October 22, 2019

Cleantech VC failed before — and it risks failing again

There has been a chronic lack of successful venture investing in the energy sector. With few other paths for innovation, this has led to a near complete lack of meaningful progress towards any of our global climate goals.

This sector is projected to be worth $4.3 trillion by 2030, more than any other sector.

It is also the sector with the greatest opportunity to turn around our carbon crisis. So why are we stalled despite the prize and the urgency?

In 2016, MIT published a post-mortem on the cleantech industry that argued venture capital simply doesn’t make sense in energy. But it’s clear you can build enormous businesses in energy, and they don’t all have to be focused on highly capital-intensive extraction and distribution.

For example, Sonnen recognized the emerging need for residential storage in the German market, where solar had relatively high penetration. They sold to Shell for $180 million.

Another well known example is in the oilfield services market. The Schlumberger brothers spotted the opportunity to quantify the level of oil held in rock and have since built a $48 billion company.

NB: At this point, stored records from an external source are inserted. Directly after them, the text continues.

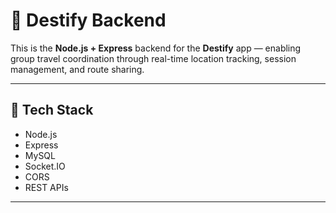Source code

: # 🚀 Destify Backend

This is the **Node.js + Express** backend for the **Destify** app — enabling group travel coordination through real-time location tracking, session management, and route sharing.

---

## 🔧 Tech Stack

- Node.js  
- Express  
- MySQL  
- Socket.IO  
- CORS  
- REST APIs  

---


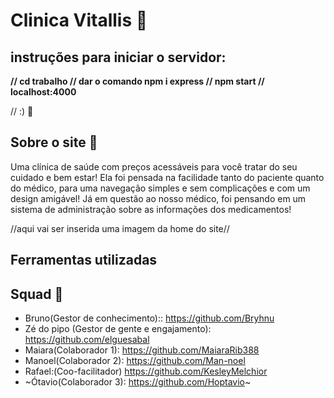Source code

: # Clinica Vitallis 🏥

## **instruções para iniciar o servidor:**
**// cd trabalho // dar o comando npm i express // npm start // localhost:4000**

// :) 💬 

## **Sobre o site 💊**
Uma clínica de saúde com preços acessáveis para você tratar do seu cuidado e bem estar! Ela foi pensada na facilidade tanto do paciente quanto do médico, para uma navegação simples e sem complicações e com um design amigável! 
 Já em questão ao nosso médico, foi pensando em um sistema de administração sobre as informações dos medicamentos!


//aqui vai ser inserida uma imagem da home do site//


## **Ferramentas utilizadas**


## **Squad 🤝**

- Bruno(Gestor de conhecimento):: https://github.com/Bryhnu
- Zé do pipo (Gestor de gente e engajamento): https://github.com/elguesabal
- Maiara(Colaborador 1): https://github.com/MaiaraRib388
- Manoel(Colaborador 2): https://github.com/Man-noel
- Rafael:(Coo-facilitador) https://github.com/KesleyMelchior
- ~Ótavio(Colaborador 3): https://github.com/Hoptavio~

The best way to build a high-growth business in the energy sector is by identifying and addressing constraints and bringing together existing technology to address market inefficiencies.

In order to successfully transition to a clean energy future, here are the lessons we must heed.

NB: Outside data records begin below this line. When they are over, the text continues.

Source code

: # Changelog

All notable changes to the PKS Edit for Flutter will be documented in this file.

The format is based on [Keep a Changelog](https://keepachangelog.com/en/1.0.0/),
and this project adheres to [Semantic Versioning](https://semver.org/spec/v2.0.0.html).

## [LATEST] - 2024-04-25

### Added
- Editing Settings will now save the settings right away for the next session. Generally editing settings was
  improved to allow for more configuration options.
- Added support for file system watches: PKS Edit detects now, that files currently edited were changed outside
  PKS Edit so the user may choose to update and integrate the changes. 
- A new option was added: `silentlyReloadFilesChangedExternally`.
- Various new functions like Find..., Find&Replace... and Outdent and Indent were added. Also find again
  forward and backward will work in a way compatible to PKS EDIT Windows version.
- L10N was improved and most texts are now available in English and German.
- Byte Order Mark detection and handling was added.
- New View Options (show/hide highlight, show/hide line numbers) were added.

Why cleantech VC in the 2000s failed

At the turn of the century there was a flurry of venture capital that went into various cleantech plays, from battery factories and new photovoltaic materials to algal biofuels and solar roads. Cumulative funding of an estimated $25 billion culminated in a bust after the global economy crashed in 2008.

The timing was unfortunate, coming as it did just after one of the deepest recessions in living memory, but that wasn’t the root of the issue. Rather, these startups were premised on a faulty set of hypotheses and backed by investors with limited understanding of the space.

There were far too many assumptions made concerning the speed of regulatory implementation and the value of carbon-pricing mechanisms, which proved to be slower and lower than many expected.

Looking back we can identify the failures from this period as the results of chasing the wrong approaches and ignoring structural limitations. These are foremost among the sorts of mistakes we risk repeating during the current renaissance of investment into energy and clean technology.

Chasing the wrong approach

In the case of photovoltaics (aka solar power), the focus was on developing novel technologies that improved cell efficiency, i.e. the percentage of the sun’s energy that is converted into electricity.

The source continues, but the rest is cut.